Former insurance and risk management corporation of the United States

Hilb, Rogal, & Hobbs Co. was an American insurance company. It was established by Bob Hilb, Alvin Rogal and David Hamilton, former Insurance Management Corporation executives in 1982 as Hilb, Rogal, and Hamilton Corporation was changed to Hilb, Rogal and Hobbs Corporation on September 8, 2003. The company operated over 120 offices in 29 U.S. states and London with branch locations in Russia, South Africa, and Australia. Since its establishment, HRH had acquired over 230 independent agencies ranging from individuals to large national accounts with a focus on middle-market and internal risk management for major firms. As of 2007 sales were $799,664,000. It was acquired by Willis Towers Watson for $2.1 billion in 2008.

==History==
- On January 28, 1982, Hilb, Rogal, & Hamilton Co. was founded by Bob Hilb, Alvin Rogal and David Hamilton.

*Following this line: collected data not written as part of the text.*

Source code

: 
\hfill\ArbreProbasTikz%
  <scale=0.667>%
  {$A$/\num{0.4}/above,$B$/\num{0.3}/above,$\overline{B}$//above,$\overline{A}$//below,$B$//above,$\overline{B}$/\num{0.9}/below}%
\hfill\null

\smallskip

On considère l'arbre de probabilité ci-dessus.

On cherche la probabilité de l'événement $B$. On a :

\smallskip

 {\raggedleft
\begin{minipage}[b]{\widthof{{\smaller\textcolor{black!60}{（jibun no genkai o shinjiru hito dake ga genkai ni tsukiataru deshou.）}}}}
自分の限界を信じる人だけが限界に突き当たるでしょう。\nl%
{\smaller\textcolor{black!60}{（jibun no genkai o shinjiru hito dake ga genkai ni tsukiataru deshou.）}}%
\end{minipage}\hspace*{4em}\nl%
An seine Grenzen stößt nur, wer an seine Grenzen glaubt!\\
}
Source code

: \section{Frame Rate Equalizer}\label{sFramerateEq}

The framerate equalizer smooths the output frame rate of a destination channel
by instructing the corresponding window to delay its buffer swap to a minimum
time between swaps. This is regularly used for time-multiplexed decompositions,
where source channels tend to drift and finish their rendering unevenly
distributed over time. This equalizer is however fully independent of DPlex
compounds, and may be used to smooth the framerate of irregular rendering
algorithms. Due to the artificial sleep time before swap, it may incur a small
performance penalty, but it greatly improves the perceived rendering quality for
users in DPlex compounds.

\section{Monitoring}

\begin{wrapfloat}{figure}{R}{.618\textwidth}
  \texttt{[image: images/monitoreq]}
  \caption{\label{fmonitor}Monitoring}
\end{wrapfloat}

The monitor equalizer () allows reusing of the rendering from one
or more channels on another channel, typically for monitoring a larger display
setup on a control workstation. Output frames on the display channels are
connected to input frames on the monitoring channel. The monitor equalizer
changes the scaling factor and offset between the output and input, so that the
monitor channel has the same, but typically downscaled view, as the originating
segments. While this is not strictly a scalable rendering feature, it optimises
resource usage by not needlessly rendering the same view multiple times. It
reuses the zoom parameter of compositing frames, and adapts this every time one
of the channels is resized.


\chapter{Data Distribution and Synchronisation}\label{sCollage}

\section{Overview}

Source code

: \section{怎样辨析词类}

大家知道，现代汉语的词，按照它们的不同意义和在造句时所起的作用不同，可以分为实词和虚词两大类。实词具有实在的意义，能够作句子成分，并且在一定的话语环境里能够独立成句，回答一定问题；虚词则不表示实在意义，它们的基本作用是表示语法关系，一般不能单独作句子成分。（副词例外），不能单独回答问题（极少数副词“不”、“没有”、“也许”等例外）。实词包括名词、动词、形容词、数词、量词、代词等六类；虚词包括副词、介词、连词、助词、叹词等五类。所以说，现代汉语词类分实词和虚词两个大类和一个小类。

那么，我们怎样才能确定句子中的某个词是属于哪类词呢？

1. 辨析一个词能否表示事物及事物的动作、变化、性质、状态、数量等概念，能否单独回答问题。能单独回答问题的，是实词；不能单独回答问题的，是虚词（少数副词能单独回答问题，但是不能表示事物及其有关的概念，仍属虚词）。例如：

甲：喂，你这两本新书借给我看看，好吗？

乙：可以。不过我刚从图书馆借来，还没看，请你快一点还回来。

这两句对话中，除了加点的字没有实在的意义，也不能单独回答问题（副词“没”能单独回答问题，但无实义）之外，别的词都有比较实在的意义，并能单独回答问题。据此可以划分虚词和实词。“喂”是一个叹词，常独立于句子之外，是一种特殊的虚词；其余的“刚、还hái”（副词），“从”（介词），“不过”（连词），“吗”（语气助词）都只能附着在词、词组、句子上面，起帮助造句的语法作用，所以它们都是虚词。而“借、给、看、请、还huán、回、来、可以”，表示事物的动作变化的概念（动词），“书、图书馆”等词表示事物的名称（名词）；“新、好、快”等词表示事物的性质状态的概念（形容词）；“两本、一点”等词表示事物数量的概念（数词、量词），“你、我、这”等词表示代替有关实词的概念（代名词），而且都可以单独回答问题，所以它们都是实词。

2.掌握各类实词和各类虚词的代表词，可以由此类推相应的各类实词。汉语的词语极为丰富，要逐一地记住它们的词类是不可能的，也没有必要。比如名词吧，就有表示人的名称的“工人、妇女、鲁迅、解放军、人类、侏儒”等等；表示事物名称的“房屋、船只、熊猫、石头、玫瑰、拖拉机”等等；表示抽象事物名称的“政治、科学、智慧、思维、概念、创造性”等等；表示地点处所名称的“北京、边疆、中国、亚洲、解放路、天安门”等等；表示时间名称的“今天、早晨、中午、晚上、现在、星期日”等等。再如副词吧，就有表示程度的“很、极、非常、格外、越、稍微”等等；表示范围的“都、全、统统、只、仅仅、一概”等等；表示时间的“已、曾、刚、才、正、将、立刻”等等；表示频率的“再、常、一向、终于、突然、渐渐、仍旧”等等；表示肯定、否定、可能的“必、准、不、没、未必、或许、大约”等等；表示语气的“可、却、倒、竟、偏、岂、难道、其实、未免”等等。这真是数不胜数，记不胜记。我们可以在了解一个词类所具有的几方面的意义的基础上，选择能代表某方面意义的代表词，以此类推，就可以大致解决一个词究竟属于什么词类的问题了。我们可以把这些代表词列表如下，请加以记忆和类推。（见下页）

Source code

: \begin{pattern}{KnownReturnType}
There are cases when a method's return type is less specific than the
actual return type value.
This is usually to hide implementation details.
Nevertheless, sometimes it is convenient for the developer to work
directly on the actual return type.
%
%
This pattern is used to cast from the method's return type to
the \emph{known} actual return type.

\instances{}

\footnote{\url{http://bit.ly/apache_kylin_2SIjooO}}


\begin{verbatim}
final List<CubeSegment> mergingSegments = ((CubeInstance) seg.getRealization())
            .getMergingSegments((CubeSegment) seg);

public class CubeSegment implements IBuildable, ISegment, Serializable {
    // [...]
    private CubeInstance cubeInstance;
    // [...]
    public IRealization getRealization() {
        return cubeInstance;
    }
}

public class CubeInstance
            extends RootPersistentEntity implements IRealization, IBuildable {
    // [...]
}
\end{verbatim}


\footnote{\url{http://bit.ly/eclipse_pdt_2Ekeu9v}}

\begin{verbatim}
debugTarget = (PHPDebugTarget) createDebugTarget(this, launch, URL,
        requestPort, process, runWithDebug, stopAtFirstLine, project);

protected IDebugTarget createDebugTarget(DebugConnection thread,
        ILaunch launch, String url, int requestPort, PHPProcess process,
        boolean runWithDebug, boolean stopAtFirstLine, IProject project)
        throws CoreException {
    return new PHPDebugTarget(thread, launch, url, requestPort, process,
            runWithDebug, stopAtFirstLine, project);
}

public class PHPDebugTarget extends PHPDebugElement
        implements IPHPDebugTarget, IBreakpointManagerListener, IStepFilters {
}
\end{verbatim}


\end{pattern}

- In January 1999, the Daytona Beach, FL and Fort Lauderdale, FL offices of Hilb Rogal & Hamilton were acquired by Poe & Brown, Inc. (now Brown & Brown, Inc.)
- On May 12, 2002 Hilb, Rogal & Hamilton is ranked 10th largest insurance intermediary in the world.
- On September 8, 2003 Hilb, Rogal & Hamilton was officially changed to Hilb, Rogal & Hobbs Co.
- In July 2007, Hilb Rogal & Hobbs Co. was ranked ninth in Business Insurance's world's largest brokers list.
- On June 9, 2008, Hilb Rogal & Hobbs Co accepted an acquisition offer by Willis Group Holdings, a British insurer for 2.1 billion.
- In 2004, Haack & Associates was bought by Hilb, Rogal & Hobbs Co.